# INPUT:
*** Block opens ***

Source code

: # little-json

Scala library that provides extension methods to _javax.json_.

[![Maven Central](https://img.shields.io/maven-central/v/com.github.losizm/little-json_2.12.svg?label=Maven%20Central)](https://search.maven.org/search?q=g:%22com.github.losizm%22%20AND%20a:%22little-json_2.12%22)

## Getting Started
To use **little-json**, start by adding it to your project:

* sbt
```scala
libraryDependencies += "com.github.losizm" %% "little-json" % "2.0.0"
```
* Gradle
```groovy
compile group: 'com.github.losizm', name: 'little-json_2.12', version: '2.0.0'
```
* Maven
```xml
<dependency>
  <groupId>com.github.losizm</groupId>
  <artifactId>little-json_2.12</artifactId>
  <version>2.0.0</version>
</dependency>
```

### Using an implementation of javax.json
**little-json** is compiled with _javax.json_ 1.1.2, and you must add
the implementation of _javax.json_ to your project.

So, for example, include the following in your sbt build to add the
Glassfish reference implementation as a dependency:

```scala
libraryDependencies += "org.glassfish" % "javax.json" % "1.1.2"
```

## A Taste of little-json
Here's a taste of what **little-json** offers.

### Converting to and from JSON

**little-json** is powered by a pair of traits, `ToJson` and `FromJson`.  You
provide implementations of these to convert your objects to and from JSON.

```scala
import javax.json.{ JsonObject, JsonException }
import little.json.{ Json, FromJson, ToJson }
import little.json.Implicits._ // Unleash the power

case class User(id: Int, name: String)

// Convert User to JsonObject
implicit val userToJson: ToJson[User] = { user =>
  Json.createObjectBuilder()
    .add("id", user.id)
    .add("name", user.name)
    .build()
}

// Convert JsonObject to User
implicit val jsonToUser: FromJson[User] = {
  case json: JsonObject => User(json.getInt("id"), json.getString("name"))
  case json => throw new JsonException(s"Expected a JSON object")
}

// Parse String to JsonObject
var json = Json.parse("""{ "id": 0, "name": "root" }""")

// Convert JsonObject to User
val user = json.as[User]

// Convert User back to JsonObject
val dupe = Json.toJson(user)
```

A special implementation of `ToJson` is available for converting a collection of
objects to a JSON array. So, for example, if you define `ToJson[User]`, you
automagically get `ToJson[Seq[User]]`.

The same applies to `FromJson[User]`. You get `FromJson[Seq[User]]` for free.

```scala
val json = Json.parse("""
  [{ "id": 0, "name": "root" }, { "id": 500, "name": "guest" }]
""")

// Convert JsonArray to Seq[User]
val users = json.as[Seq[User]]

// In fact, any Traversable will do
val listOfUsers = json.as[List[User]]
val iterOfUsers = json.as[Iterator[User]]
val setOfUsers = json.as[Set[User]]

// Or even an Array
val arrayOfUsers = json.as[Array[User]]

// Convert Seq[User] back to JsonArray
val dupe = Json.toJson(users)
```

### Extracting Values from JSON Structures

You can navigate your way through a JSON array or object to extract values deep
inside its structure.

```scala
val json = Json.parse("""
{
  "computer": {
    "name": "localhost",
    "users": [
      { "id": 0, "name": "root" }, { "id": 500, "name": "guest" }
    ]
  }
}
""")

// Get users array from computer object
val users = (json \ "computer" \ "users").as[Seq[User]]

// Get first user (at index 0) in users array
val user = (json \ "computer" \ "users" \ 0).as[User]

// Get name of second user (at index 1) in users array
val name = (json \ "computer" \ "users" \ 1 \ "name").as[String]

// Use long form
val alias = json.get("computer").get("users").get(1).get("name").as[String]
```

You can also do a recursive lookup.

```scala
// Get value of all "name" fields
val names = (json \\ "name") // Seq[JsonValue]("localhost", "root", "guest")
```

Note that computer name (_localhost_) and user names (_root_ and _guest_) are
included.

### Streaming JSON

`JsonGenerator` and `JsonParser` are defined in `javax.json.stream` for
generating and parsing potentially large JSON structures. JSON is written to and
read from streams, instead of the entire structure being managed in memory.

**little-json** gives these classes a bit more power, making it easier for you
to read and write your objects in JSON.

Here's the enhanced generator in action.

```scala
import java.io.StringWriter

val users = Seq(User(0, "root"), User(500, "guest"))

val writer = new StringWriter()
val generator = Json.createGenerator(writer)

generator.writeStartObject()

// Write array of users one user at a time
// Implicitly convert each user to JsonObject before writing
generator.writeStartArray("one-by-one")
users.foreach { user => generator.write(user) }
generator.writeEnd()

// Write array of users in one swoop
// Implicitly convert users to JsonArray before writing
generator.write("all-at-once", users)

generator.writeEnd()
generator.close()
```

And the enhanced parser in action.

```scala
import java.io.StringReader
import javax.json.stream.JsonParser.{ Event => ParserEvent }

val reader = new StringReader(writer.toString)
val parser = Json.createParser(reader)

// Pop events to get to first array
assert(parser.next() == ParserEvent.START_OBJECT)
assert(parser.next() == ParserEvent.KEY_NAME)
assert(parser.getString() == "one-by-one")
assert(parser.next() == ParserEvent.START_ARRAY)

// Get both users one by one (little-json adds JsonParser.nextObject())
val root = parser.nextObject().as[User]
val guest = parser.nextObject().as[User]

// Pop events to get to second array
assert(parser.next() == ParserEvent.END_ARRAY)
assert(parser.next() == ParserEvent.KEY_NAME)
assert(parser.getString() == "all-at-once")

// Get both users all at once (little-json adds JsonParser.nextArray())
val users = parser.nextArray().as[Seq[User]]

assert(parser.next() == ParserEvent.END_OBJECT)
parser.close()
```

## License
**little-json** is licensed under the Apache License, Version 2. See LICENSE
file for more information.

*** Block closes ***
*** Block opens ***

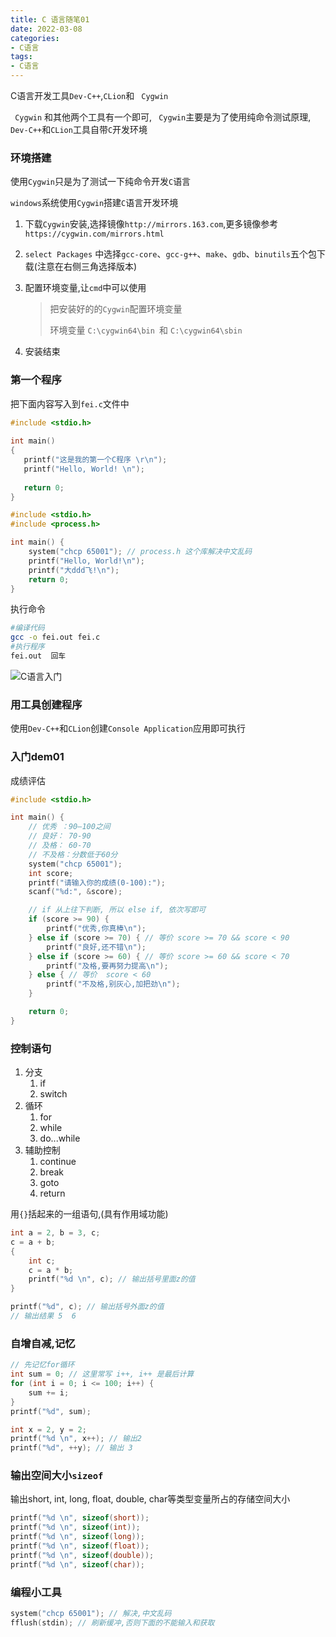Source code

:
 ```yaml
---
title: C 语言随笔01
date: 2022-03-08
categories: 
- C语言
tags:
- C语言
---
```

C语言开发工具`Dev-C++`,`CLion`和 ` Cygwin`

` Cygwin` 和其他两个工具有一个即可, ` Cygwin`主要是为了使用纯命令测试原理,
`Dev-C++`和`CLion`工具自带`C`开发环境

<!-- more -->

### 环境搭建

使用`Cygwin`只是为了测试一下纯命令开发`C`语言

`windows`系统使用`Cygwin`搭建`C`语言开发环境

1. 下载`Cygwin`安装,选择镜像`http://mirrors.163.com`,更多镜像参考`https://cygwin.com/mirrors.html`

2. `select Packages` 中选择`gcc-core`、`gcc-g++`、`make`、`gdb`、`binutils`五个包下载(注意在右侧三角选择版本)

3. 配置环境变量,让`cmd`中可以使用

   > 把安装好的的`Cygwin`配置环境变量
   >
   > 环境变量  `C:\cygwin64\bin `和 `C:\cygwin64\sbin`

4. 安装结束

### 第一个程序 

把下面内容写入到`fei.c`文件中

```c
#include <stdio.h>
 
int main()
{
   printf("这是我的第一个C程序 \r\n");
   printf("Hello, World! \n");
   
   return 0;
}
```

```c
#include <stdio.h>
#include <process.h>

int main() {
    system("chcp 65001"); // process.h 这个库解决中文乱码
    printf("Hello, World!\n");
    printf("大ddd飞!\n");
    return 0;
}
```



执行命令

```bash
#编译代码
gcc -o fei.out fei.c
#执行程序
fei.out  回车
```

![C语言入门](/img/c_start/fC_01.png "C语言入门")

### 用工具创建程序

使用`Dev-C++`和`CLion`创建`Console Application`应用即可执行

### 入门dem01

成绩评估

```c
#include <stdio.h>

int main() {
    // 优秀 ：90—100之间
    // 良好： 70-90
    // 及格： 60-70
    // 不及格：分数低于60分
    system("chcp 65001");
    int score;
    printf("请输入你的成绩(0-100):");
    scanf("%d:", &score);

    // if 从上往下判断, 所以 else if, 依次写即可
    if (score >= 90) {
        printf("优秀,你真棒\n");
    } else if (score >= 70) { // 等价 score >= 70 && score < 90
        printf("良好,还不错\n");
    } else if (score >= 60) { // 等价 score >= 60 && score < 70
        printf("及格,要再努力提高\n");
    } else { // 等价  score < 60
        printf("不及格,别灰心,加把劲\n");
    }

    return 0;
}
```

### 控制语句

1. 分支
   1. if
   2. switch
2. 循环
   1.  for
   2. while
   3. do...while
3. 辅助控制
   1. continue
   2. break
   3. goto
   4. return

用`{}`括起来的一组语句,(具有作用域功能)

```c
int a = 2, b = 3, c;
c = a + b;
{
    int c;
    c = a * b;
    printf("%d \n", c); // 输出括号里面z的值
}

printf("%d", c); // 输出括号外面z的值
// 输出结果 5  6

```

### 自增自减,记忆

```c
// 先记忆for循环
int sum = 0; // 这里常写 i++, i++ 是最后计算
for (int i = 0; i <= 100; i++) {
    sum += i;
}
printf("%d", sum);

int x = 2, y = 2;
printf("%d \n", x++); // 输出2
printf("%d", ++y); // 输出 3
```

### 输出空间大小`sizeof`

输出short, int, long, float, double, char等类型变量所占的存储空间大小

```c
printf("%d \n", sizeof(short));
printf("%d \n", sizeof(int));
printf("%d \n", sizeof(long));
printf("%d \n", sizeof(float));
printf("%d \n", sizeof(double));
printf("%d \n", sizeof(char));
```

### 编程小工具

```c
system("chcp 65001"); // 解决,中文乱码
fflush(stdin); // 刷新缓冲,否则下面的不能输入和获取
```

*** Block closes ***
*** Block opens ***

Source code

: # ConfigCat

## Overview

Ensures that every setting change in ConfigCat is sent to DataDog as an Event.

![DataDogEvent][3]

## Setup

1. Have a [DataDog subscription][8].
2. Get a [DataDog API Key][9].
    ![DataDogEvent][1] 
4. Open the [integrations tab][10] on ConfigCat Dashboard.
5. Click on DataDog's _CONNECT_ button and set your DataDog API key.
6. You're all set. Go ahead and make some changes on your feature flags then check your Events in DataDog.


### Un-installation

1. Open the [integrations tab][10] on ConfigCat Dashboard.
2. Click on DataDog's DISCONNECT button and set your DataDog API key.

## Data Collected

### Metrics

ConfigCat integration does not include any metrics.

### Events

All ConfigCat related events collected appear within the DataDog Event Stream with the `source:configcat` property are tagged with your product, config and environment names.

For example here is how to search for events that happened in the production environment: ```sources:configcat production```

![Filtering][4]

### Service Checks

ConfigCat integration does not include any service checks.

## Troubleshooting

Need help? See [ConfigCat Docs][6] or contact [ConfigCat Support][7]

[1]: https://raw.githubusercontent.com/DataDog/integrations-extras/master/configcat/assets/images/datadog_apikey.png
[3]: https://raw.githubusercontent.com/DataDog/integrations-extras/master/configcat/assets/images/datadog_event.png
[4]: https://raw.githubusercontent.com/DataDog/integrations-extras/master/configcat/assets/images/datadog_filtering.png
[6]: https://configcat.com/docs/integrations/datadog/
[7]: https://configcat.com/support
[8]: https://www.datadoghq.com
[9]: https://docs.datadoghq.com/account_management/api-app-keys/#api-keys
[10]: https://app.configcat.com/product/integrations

*** Block closes ***

# PROBLEM TO WORK ON:
Lines with the word "CLion" in them are the answer; report each one from the data.

# TASK SOLUTION:
C语言开发工具`Dev-C++`,`CLion`和 ` Cygwin`
`Dev-C++`和`CLion`工具自带`C`开发环境
使用`Dev-C++`和`CLion`创建`Console Application`应用即可执行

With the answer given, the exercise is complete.